**** RECORDS SUPPLIED ****
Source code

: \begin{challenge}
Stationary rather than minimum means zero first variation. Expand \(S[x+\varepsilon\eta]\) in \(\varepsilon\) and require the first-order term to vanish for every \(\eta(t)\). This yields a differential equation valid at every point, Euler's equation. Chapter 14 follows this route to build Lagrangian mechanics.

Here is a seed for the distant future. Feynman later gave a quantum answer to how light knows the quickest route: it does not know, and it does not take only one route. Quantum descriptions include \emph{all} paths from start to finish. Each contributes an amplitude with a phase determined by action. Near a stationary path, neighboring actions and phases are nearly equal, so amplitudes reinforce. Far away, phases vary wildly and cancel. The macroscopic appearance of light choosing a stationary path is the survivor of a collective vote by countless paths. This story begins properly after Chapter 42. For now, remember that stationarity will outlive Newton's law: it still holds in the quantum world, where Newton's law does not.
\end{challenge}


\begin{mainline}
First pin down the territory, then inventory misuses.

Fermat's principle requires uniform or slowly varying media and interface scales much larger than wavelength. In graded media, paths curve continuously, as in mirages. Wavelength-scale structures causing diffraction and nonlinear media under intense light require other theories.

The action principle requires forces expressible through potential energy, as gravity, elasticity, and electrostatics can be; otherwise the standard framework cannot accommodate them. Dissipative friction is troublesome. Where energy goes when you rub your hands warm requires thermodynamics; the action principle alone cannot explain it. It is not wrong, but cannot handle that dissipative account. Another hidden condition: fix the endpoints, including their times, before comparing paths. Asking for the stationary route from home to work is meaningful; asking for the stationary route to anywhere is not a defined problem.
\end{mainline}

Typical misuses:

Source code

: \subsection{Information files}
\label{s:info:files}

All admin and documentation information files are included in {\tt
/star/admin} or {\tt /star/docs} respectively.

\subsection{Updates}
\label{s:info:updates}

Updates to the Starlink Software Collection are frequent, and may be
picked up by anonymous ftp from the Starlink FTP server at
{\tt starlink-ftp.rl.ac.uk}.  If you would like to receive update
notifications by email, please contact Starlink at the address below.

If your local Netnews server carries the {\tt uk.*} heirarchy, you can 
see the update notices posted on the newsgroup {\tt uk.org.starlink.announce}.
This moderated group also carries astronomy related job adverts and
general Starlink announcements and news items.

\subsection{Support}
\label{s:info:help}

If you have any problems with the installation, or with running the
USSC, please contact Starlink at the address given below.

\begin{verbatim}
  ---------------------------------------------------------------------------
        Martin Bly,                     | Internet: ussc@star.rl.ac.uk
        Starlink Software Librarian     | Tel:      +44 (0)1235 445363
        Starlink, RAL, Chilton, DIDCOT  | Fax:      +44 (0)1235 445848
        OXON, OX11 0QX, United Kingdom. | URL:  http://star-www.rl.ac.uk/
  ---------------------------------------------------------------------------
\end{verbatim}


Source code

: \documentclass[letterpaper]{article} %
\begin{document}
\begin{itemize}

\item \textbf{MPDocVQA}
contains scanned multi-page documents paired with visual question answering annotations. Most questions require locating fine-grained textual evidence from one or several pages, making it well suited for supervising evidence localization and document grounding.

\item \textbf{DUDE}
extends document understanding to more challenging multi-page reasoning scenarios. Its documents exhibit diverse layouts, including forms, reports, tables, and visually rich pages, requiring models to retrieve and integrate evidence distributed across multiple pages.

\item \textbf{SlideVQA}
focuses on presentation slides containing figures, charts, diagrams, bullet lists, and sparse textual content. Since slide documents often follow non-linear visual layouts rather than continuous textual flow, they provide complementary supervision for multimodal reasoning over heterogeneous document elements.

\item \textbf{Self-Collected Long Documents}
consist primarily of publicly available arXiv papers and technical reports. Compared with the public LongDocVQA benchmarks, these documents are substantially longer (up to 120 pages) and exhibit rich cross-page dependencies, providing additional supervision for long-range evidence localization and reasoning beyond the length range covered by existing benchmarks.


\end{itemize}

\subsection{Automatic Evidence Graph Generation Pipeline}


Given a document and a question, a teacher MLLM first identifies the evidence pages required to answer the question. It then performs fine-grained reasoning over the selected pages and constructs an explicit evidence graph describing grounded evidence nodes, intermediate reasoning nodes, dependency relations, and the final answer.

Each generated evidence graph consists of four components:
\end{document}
****
* **WORK ORDER**:
Extract all of the data above without altering anything.

* **ANSWER FOR THIS EXERCISE**:
Source code

: \begin{challenge}
Stationary rather than minimum means zero first variation. Expand \(S[x+\varepsilon\eta]\) in \(\varepsilon\) and require the first-order term to vanish for every \(\eta(t)\). This yields a differential equation valid at every point, Euler's equation. Chapter 14 follows this route to build Lagrangian mechanics.

Here is a seed for the distant future. Feynman later gave a quantum answer to how light knows the quickest route: it does not know, and it does not take only one route. Quantum descriptions include \emph{all} paths from start to finish. Each contributes an amplitude with a phase determined by action. Near a stationary path, neighboring actions and phases are nearly equal, so amplitudes reinforce. Far away, phases vary wildly and cancel. The macroscopic appearance of light choosing a stationary path is the survivor of a collective vote by countless paths. This story begins properly after Chapter 42. For now, remember that stationarity will outlive Newton's law: it still holds in the quantum world, where Newton's law does not.
\end{challenge}


\begin{mainline}
First pin down the territory, then inventory misuses.

Fermat's principle requires uniform or slowly varying media and interface scales much larger than wavelength. In graded media, paths curve continuously, as in mirages. Wavelength-scale structures causing diffraction and nonlinear media under intense light require other theories.

The action principle requires forces expressible through potential energy, as gravity, elasticity, and electrostatics can be; otherwise the standard framework cannot accommodate them. Dissipative friction is troublesome. Where energy goes when you rub your hands warm requires thermodynamics; the action principle alone cannot explain it. It is not wrong, but cannot handle that dissipative account. Another hidden condition: fix the endpoints, including their times, before comparing paths. Asking for the stationary route from home to work is meaningful; asking for the stationary route to anywhere is not a defined problem.
\end{mainline}

Typical misuses:

Source code

: \subsection{Information files}
\label{s:info:files}

All admin and documentation information files are included in {\tt
/star/admin} or {\tt /star/docs} respectively.

\subsection{Updates}
\label{s:info:updates}

Updates to the Starlink Software Collection are frequent, and may be
picked up by anonymous ftp from the Starlink FTP server at
{\tt starlink-ftp.rl.ac.uk}.  If you would like to receive update
notifications by email, please contact Starlink at the address below.

If your local Netnews server carries the {\tt uk.*} heirarchy, you can 
see the update notices posted on the newsgroup {\tt uk.org.starlink.announce}.
This moderated group also carries astronomy related job adverts and
general Starlink announcements and news items.

\subsection{Support}
\label{s:info:help}

If you have any problems with the installation, or with running the
USSC, please contact Starlink at the address given below.

\begin{verbatim}
  ---------------------------------------------------------------------------
        Martin Bly,                     | Internet: ussc@star.rl.ac.uk
        Starlink Software Librarian     | Tel:      +44 (0)1235 445363
        Starlink, RAL, Chilton, DIDCOT  | Fax:      +44 (0)1235 445848
        OXON, OX11 0QX, United Kingdom. | URL:  http://star-www.rl.ac.uk/
  ---------------------------------------------------------------------------
\end{verbatim}


Source code

: \documentclass[letterpaper]{article} %
\begin{document}
\begin{itemize}

\item \textbf{MPDocVQA}
contains scanned multi-page documents paired with visual question answering annotations. Most questions require locating fine-grained textual evidence from one or several pages, making it well suited for supervising evidence localization and document grounding.

\item \textbf{DUDE}
extends document understanding to more challenging multi-page reasoning scenarios. Its documents exhibit diverse layouts, including forms, reports, tables, and visually rich pages, requiring models to retrieve and integrate evidence distributed across multiple pages.

\item \textbf{SlideVQA}
focuses on presentation slides containing figures, charts, diagrams, bullet lists, and sparse textual content. Since slide documents often follow non-linear visual layouts rather than continuous textual flow, they provide complementary supervision for multimodal reasoning over heterogeneous document elements.

\item \textbf{Self-Collected Long Documents}
consist primarily of publicly available arXiv papers and technical reports. Compared with the public LongDocVQA benchmarks, these documents are substantially longer (up to 120 pages) and exhibit rich cross-page dependencies, providing additional supervision for long-range evidence localization and reasoning beyond the length range covered by existing benchmarks.


\end{itemize}

\subsection{Automatic Evidence Graph Generation Pipeline}


Given a document and a question, a teacher MLLM first identifies the evidence pages required to answer the question. It then performs fine-grained reasoning over the selected pages and constructs an explicit evidence graph describing grounded evidence nodes, intermediate reasoning nodes, dependency relations, and the final answer.

Each generated evidence graph consists of four components:
\end{document}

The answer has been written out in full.